Start of Data extracts

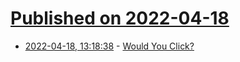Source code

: # [Published on 2022-04-18](index.md)

* [2022-04-18, 13:18:38](https://news.ycombinator.com/item?id=31070149) - [Would You Click?](https://catalonia.citizenlab.ca/)
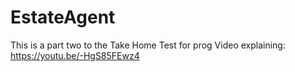 # EstateAgent

This is a part two to the Take Home Test for prog
Video explaining: https://youtu.be/-HgS85FEwz4
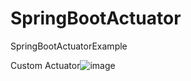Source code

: # SpringBootActuator
 SpringBootActuatorExample
 
 Custom Actuator![image](https://user-images.githubusercontent.com/22918656/180654874-a5a0c3a9-feb8-4ee4-a8f2-328d61b05187.png)

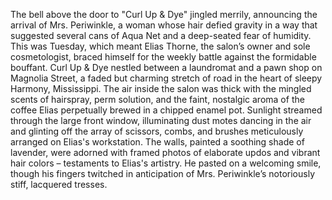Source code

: The bell above the door to "Curl Up & Dye" jingled merrily, announcing the arrival of Mrs. Periwinkle, a woman whose hair defied gravity in a way that suggested several cans of Aqua Net and a deep-seated fear of humidity.  This was Tuesday, which meant Elias Thorne, the salon’s owner and sole cosmetologist, braced himself for the weekly battle against the formidable bouffant. Curl Up & Dye nestled between a laundromat and a pawn shop on Magnolia Street, a faded but charming stretch of road in the heart of sleepy Harmony, Mississippi.  The air inside the salon was thick with the mingled scents of hairspray, perm solution, and the faint, nostalgic aroma of the coffee Elias perpetually brewed in a chipped enamel pot.  Sunlight streamed through the large front window, illuminating dust motes dancing in the air and glinting off the array of scissors, combs, and brushes meticulously arranged on Elias's workstation. The walls, painted a soothing shade of lavender, were adorned with framed photos of elaborate updos and vibrant hair colors – testaments to Elias's artistry.  He pasted on a welcoming smile, though his fingers twitched in anticipation of Mrs. Periwinkle’s notoriously stiff, lacquered tresses.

End of Data extracts

### What to work on
Review the material and copy each line in which the word "https" appears.

### Answer box
* [2022-04-18, 13:18:38](https://news.ycombinator.com/item?id=31070149) - [Would You Click?](https://catalonia.citizenlab.ca/)
Video explaining: https://youtu.be/-HgS85FEwz4
 Custom Actuator![image](https://user-images.githubusercontent.com/22918656/180654874-a5a0c3a9-feb8-4ee4-a8f2-328d61b05187.png)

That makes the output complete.